I ventured out to Texas this weekend to visit my ailing grandfather. Unfortunately, I don’t know how much more time he has earthside and it was important for me to spend some time with him — without the chaos of having all of my monkeys around. So, I decided last minute to take a trip to see him but knew I would need to get back early enough to tuck my babies in and kiss them good night. Mother Nature had a different agenda.
You can imagine how I (and thousands of other adults) feel after spending an entire day in the airport with no control of the outcome. Now, imagine how an infant, or toddler or even young child would feel. There are only so many places to run, things to eat, tv shows to watch or games to play when time seems to be dragging on. Things get hairy real fast.
For the last hour, I’ve been sitting at the gate waiting for updates and people watching. Of the hundreds of people frantically walking by or talking on their phones to figure out alternate plans, one momma sticks out to me. She has a little boy strapped to her in a carrier. This little guy wants to move. And eat. And probably needs to sleep. He’s content for a few minutes, then starts to cry. The momma tries everything in her power to calm him down. He finally settles and then the whole cycle starts over. While all of this is going on I also pay attention to the passengers around us. Some get up and leave. Some roll their eyes. And others just stare at her with laser beams and “why can’t you get that baby to stop crying” looks.
The little boy starts to cry again. And — I’m sure out of pure exhaustion — so does the momma. She removes her glasses. Fumbles to take the little boy out of the carrier and lets the tears flow. I’m only a few seats down from her and can feel her exhaustion, and frustration and all the emotions that come with spending an entire day in the airport. I think to myself, “This could be me.”
Without a second thought, I put my computer down, move to the seat next to her and whisper, “You got this.” She looks up with a surprise and whispers back, “No I don’t.” Again, this time a little louder, I say, “You got this.” I ask her if it would be okay for me to hold the little boy so she can get the carrier unbuckled and take a deep breath. I was either her saving grace or completely delusional in her eyes. Either way, she trustingly let me take the little boy from her arms and entertain him for a few minutes. I talked to him, made funny faces and told him about my baby girl and bigger siblings. He wasn’t entirely excited about being held by a stranger, but he was still next to his momma and I was being silly so he didn’t seem to mind it too much.
Once the momma caught her breath and calmed down, we started talking about our babes. Her son is 11 months old. Turns out, he was born eight days after my baby girl. We chatted for a few minutes about how we are experiencing the same types of developmental milestones right now and how hard traveling is for little kids — oftentimes more for them than adults. I told her about the first time I flew with my baby girl and how she cried for an hour straight on the airplane. It. Was. So. Stressful. And there were many times I wanted to also cry.
Minutes later her older boy (only 4!) wandered over, along with her husband. He was busy entertaining the 4-year-old and looked just as exhausted as the momma. They needed a change of scenery and decided to go walk and eat dinner. We said our goodbyes and they sauntered away — the momma still exhausted but standing a little taller.

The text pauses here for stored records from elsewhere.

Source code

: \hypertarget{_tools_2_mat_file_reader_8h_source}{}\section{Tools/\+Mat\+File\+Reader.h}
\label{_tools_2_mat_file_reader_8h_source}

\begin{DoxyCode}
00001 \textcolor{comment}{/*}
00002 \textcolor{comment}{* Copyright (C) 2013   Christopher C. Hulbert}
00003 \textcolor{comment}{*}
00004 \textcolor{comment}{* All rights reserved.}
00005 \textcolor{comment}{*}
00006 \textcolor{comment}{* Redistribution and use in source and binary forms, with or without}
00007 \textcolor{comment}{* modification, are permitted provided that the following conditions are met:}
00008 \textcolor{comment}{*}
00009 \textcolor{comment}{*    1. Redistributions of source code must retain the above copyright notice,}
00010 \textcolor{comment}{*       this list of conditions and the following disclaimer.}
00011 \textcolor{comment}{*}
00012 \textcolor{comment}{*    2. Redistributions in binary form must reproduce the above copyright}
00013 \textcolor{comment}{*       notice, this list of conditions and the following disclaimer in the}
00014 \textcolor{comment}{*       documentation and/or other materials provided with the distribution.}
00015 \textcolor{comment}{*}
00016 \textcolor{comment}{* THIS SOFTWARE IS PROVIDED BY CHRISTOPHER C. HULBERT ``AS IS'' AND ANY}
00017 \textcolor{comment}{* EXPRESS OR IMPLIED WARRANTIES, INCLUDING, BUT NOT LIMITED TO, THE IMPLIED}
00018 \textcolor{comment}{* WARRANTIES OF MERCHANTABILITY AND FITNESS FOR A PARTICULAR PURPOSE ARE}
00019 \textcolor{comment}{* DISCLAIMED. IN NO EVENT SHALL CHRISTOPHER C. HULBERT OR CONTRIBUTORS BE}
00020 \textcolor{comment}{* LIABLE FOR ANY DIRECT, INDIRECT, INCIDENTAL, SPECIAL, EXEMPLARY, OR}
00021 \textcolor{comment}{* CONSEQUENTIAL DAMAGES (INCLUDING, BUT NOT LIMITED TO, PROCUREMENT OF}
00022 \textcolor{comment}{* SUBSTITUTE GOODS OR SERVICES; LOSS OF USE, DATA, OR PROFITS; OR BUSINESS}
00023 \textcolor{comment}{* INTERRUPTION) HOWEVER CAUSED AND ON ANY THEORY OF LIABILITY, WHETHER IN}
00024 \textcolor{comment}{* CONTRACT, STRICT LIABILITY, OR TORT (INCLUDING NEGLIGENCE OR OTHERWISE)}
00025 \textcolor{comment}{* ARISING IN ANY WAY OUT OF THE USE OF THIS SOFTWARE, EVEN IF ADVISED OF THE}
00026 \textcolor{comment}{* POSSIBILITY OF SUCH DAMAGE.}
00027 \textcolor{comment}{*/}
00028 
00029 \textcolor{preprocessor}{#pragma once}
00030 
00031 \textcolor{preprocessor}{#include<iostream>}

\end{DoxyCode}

I don’t know why I felt the need to say anything to this particular momma. I do know that it was what she needed at that moment. Maybe her husband could have said it to her. But, I’m sure he probably already had several times. I don’t know how it made her feel, but like to think it gave her just enough energy to get through the rest of the day.
Parenting is hard. Even harder in stressful situations. So, instead of shooting laser beams at a momma trying to keep her baby calm at a crowded airport gate let her know you see her. And, “You got this.”